Below are records; quote them exactly from the first line through the line that contains "by the command.".

BEGIN Data to use

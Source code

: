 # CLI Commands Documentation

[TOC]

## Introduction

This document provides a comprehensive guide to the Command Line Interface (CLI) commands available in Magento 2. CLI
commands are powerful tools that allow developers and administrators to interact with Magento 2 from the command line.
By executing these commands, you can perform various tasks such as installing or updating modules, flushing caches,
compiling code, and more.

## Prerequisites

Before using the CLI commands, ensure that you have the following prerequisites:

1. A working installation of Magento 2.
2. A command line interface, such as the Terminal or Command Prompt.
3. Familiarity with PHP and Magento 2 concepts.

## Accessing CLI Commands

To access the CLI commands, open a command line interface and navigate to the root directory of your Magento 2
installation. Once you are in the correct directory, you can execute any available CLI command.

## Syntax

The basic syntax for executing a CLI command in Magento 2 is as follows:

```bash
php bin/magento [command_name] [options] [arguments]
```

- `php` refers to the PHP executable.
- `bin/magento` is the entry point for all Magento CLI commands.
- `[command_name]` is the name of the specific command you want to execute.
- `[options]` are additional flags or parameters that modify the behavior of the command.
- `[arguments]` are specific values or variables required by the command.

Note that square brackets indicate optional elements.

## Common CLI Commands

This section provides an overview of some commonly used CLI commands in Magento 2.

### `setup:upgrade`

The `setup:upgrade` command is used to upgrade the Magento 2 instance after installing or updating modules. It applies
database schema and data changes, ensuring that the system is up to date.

END Data to use

Result of this exercise:
Source code

: # CLI Commands Documentation

[TOC]

## Introduction

This document provides a comprehensive guide to the Command Line Interface (CLI) commands available in Magento 2. CLI
commands are powerful tools that allow developers and administrators to interact with Magento 2 from the command line.
By executing these commands, you can perform various tasks such as installing or updating modules, flushing caches,
compiling code, and more.

## Prerequisites

Before using the CLI commands, ensure that you have the following prerequisites:

1. A working installation of Magento 2.
2. A command line interface, such as the Terminal or Command Prompt.
3. Familiarity with PHP and Magento 2 concepts.

## Accessing CLI Commands

To access the CLI commands, open a command line interface and navigate to the root directory of your Magento 2
installation. Once you are in the correct directory, you can execute any available CLI command.

## Syntax

The basic syntax for executing a CLI command in Magento 2 is as follows:

```bash
php bin/magento [command_name] [options] [arguments]
```

- `php` refers to the PHP executable.
- `bin/magento` is the entry point for all Magento CLI commands.
- `[command_name]` is the name of the specific command you want to execute.
- `[options]` are additional flags or parameters that modify the behavior of the command.
- `[arguments]` are specific values or variables required by the command.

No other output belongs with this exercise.